▶ _WHAT YOU ARE ASKED TO DO_: For each line below that contains the string "documentclass", copy that line.

▶ _DATASET RECORDS_:

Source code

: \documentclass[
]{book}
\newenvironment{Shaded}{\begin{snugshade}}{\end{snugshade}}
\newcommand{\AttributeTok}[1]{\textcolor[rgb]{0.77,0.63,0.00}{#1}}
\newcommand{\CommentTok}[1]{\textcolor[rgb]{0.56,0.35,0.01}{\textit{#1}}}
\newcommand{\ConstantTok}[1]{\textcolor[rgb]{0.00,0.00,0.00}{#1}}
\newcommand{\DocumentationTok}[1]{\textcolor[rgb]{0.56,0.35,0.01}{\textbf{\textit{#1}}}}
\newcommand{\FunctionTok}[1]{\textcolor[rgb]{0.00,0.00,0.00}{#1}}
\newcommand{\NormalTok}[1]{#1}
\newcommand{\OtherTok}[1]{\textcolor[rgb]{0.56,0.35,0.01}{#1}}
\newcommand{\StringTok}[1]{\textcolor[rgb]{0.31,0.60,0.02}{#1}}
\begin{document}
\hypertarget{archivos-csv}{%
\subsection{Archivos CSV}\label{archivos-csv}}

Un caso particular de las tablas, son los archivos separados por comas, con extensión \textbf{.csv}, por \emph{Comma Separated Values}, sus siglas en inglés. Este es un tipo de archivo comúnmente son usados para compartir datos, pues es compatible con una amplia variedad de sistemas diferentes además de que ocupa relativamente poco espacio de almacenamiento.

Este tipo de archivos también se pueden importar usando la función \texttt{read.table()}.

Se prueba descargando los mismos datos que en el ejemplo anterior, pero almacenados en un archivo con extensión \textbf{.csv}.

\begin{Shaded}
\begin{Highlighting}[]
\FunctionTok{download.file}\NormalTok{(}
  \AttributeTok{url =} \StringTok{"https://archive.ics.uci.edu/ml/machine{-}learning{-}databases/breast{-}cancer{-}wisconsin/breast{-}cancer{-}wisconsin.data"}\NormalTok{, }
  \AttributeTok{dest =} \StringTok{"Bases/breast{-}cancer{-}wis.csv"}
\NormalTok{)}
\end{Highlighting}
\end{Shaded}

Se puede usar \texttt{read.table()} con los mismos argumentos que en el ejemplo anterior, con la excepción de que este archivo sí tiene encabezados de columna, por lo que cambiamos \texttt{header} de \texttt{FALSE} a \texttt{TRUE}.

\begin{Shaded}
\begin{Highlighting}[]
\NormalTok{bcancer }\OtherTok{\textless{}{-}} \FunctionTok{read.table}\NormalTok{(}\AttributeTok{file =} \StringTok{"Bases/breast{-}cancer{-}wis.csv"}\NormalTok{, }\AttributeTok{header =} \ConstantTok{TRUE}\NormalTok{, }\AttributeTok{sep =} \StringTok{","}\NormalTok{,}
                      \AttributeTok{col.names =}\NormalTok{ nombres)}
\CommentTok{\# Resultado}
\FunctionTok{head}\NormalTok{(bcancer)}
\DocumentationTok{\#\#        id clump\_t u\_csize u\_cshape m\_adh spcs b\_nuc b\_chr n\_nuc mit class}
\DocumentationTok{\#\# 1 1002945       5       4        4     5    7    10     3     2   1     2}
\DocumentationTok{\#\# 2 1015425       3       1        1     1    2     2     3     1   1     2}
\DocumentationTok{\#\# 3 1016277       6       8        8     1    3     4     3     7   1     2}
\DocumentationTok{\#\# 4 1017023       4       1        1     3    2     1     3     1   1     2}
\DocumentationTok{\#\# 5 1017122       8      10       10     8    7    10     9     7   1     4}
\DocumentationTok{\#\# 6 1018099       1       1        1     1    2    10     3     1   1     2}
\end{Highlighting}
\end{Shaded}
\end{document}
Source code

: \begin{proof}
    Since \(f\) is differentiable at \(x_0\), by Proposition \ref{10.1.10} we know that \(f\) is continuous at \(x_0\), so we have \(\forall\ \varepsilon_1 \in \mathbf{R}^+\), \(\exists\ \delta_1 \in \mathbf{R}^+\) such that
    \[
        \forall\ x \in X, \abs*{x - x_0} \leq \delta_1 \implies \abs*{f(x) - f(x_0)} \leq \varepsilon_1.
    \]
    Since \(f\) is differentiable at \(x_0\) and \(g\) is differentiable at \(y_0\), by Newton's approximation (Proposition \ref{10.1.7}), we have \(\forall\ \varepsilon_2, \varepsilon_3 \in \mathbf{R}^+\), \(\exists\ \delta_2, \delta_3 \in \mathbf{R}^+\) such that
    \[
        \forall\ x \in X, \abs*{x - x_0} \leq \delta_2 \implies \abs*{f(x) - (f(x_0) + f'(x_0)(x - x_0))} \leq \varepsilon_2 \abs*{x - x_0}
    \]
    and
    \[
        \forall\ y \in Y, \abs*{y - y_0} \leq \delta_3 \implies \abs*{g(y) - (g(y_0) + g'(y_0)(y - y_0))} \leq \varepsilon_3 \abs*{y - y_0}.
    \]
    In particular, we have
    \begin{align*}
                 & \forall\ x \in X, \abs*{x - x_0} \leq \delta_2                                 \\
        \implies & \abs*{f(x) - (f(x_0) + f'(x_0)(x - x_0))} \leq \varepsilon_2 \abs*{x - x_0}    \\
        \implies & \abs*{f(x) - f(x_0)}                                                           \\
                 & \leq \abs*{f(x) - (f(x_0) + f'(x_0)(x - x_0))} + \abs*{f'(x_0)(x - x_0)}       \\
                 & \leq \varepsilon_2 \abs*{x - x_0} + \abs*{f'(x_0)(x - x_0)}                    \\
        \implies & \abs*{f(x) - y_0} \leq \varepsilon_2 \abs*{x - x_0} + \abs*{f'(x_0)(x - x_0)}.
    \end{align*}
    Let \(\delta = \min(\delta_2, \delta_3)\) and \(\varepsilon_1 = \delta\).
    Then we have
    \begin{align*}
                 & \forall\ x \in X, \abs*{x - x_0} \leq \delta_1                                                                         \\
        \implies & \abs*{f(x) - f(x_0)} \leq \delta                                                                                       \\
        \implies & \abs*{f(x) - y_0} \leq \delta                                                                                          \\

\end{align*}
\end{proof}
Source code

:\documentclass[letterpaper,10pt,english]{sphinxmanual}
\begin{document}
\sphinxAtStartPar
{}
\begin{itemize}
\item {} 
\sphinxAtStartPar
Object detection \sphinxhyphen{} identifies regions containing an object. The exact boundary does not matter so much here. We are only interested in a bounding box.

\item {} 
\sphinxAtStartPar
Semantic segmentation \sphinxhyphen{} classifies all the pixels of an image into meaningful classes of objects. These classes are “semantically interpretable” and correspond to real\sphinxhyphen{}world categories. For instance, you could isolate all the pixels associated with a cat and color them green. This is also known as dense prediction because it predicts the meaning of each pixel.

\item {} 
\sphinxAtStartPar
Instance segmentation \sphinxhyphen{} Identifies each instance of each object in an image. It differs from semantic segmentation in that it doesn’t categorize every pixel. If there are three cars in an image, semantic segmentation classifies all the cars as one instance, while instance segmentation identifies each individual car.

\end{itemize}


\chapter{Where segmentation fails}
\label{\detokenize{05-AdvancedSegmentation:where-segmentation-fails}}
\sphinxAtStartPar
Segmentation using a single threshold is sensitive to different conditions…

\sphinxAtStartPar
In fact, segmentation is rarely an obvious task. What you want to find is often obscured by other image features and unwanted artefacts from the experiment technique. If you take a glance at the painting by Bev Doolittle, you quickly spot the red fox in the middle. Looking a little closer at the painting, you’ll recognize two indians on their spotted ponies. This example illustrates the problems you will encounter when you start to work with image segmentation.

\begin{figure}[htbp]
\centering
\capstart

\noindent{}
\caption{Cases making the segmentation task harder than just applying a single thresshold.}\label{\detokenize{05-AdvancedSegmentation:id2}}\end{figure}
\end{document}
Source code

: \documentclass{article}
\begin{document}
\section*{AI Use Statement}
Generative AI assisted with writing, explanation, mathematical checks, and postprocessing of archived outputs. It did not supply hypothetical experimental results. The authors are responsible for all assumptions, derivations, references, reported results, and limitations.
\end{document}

▶ _RESPONSE AREA_:
: \documentclass[
:\documentclass[letterpaper,10pt,english]{sphinxmanual}
: \documentclass{article}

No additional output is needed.